What is the tuning plan you follow in Vertica for fine tuning queries or database?

Comments

  • Options
    •  You have the queries ?

    -if yes use the admintools DBD with the incremental sql query feed.

     

    • Install Vertica Management Console and keep an eye on the Recomendations/Bottle necks.

     

    • Make sure your have statistics on all your column and they are not older then 7 days:

     

    with a as (
    SELECT
    table_schema,
    table_name,
    projection_column_name,
    encoding_type,
    statistics_type,
    statistics_updated_timestamp
    FROM
    projection_columns
    WHERE
    statistics_type = 'NONE'
    and statistics_updated_timestamp < getdate()-7
    ORDER BY
    statistics_updated_timestamp DESC
    )
    select distinct 'select analyze_statistics('''||table_schema||'.'||table_name||'.'||projection_column_name||''');'
    from a where table_name not in(select table_name from tables where is_temp_table ='true')

     

    • Check for encoding, unless you run DBD on the existing tables the base projections will be build with encoding auto.
    • SELECT DISTINCT
      anchor_table_schema,
      anchor_table_name,
      column_name,
      compressions,
      used_bytes,
      row_count
      FROM
      column_storage
      WHERE
      column_name IN
      (
      SELECT
      projection_column_name
      FROM
      projection_columns
      WHERE
      encoding_type='AUTO')
      AND compressions='none'
      ORDER BY
      used_bytes DESC

    - once you identify the tables with missing encoding run the 

    • select DESIGNER_DESIGN_PROJECTION_ENCODINGS ('schema','projection','deploy/don`t deploy');

    - carefull with this running it on big tables ! might take time.

     

    • Run the WLA.i run it based on the last 7 days

     

     SELECT ANALYZE_WORKLOAD('', getdate()-7);

    - see the output and work around it based on the tunning_cost HIGH to LOW

     

     

    •   Make sure your Dimensions are dimensions and your Facts are facts ! many times i see dimensions with 200 million rows that are unsegemented.

     

    •   Look for partitition oppotunities to make use of partition pruning  and also for ease of loading/deleting/moving data from one table to another.

     

    • Load balance , don`t let all queryes hit only one node ! 

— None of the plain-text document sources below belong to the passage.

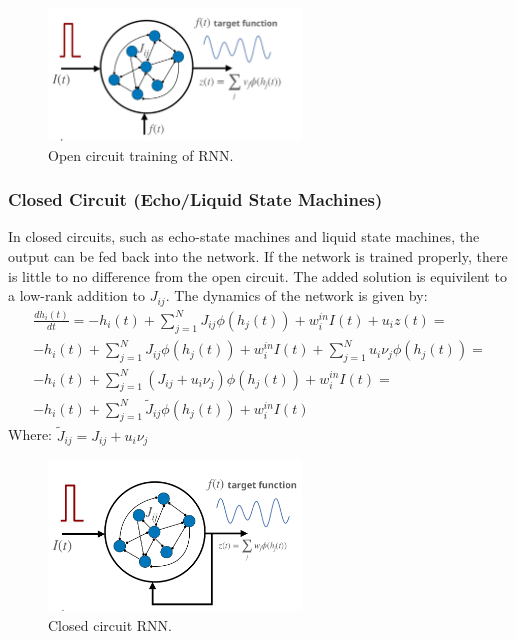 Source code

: \documentclass[11pt]{book} %
\begin{document}
\begin{figure}[ht]
\centering
\includegraphics[width=0.6\textwidth]{Figs/RNN_open_circuit.jpeg}
\caption{Open circuit training of RNN.}
\label{fig:rnn_learning}
\end{figure}


\subsubsection{Closed Circuit (Echo/Liquid State Machines)}
In closed circuits, such as echo-state machines and liquid state machines, the output can be fed back into the network. 
If the network is trained properly, there is little to no difference from the open circuit.
The added solution is equivilent to a low-rank addition to $J_{ij}$.
The dynamics of the network is given by:
\begin{align*}
    \frac{dh_i(t)}{dt} = -h_i(t) + \sum_{j=1}^N J_{ij} \phi(h_j(t)) + w_i^{in} I(t) + u_i z(t) = \\
    -h_i(t) + \sum_{j=1}^N J_{ij} \phi(h_j(t)) + w_i^{in} I(t) + \sum_{j=1}^N u_i \nu_j \phi(h_j(t)) = \\
    -h_i(t) + \sum_{j=1}^N (J_{ij} + u_i \nu_j) \phi(h_j(t)) + w_i^{in} I(t) = \\
    -h_i(t) + \sum_{j=1}^N \tilde{J}_{ij} \phi(h_j(t)) + w_i^{in} I(t)
\end{align*}
Where: $\tilde{J}_{ij} = J_{ij} + u_i \nu_j$

\begin{figure}[ht]
\centering
\includegraphics[width=0.6\textwidth]{Figs/RNN_closed_circuit.jpeg}
\caption{Closed circuit RNN.}
\label{fig:rnn_learning}
\end{figure}
\end{document}
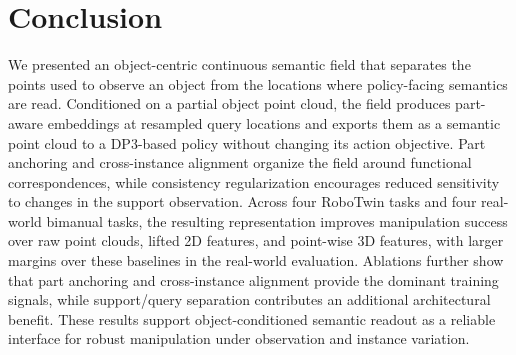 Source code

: \section{Conclusion}
We presented an object-centric continuous semantic field that separates the points used to observe an object from the locations where policy-facing semantics are read. Conditioned on a partial object point cloud, the field produces part-aware embeddings at resampled query locations and exports them as a semantic point cloud to a DP3-based policy without changing its action objective. Part anchoring and cross-instance alignment organize the field around functional correspondences, while consistency regularization encourages reduced sensitivity to changes in the support observation. Across four RoboTwin tasks and four real-world bimanual tasks, the resulting representation improves manipulation success over raw point clouds, lifted 2D features, and point-wise 3D features, with larger margins over these baselines in the real-world evaluation. Ablations further show that part anchoring and cross-instance alignment provide the dominant training signals, while support/query separation contributes an additional architectural benefit. These results support object-conditioned semantic readout as a reliable interface for robust manipulation under observation and instance variation.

    - vertica comes with native load balancer (Round Robin) and also you need to setup you clients(obdc/jdbc) for that

     

    • Label your queries / force your develpers to label them, this way you can track them and find patters on yor db usage and also find bad developers :), that use * in all their execs :)

     

    • Enable data collector and manage the data that comes with it, is of great help.

     

    • Unused projecitons - get rid of them !!! Will save you space / TM will work much less(lest projections to refresh/populate) / bkp space

    use this query

     

    SELECT
    p.table_schema,
    p.basename AS "Table Name",
    MAX(pu.last_used) AS last_used,
    extract(DAY from (getdate()-MAX(pu.last_used))) AS days_last_used,
    -- extract(DAY FROM GETDATE() - pu.last_used) AS "Days without Using",
    ROUND(SUM(sc.used_bytes/ (1024^2)),3.0) AS used_mb,
    ROUND(SUM(sc.used_bytes)/( 1024^3),3.0) AS used_gb
    FROM
    (
    SELECT
    projection_oid,
    MAX(TIME) AS last_used
    FROM
    v_internal.dc_projections_used
    WHERE
    table_oid IN
    (
    SELECT
    table_id
    FROM
    v_catalog.tables
    WHERE
    NOT is_system_table)
    GROUP BY
    projection_oid) pu
    JOIN
    (
    SELECT
    oid,
    name,
    basename,
    "schemaname" AS table_schema
    FROM
    v_internal.vs_projections) p
    ON
    p.oid = pu.projection_oid
    JOIN
    (
    SELECT
    projection_id,
    used_bytes
    FROM
    v_monitor.storage_containers) sc
    ON
    sc.projection_id = pu.projection_oid
    GROUP BY
    p.table_schema,
    p.basename
    ORDER BY
    last_used ASC ;

    Note:

     

    - there is a catck here, running analyze on the table even if it was never used the table will be marked as used , which invalidades the actuall look for unused projecitons :(

     

    - there are many more ideas of where to start ! but i guess tihs is the basic :)

     

    hope this was helpful !  

  • Options

    EXCELLENT , Thanks for your reply :-) :-)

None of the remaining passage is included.